* Problem requirements
For each line of the data below that holds "image", copy the line.

Source records:
=== Begin Enclosure ===

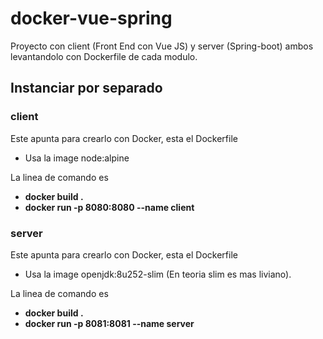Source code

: # docker-vue-spring

Proyecto con client (Front End con Vue JS) y server (Spring-boot) ambos levantandolo con Dockerfile de cada modulo.

## Instanciar por separado
 
### client

Este apunta para crearlo con Docker, esta el Dockerfile

* Usa la image node:alpine

La linea de comando es 

* **docker build .** 
* **docker run -p 8080:8080 --name client**

### server

Este apunta para crearlo con Docker, esta el Dockerfile

* Usa la image openjdk:8u252-slim (En teoria slim es mas liviano).

La linea de comando es 

* **docker build .**
* **docker run -p 8081:8081 --name server**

=== End Enclosure ===

* Worked solution
* Usa la image node:alpine
* Usa la image openjdk:8u252-slim (En teoria slim es mas liviano).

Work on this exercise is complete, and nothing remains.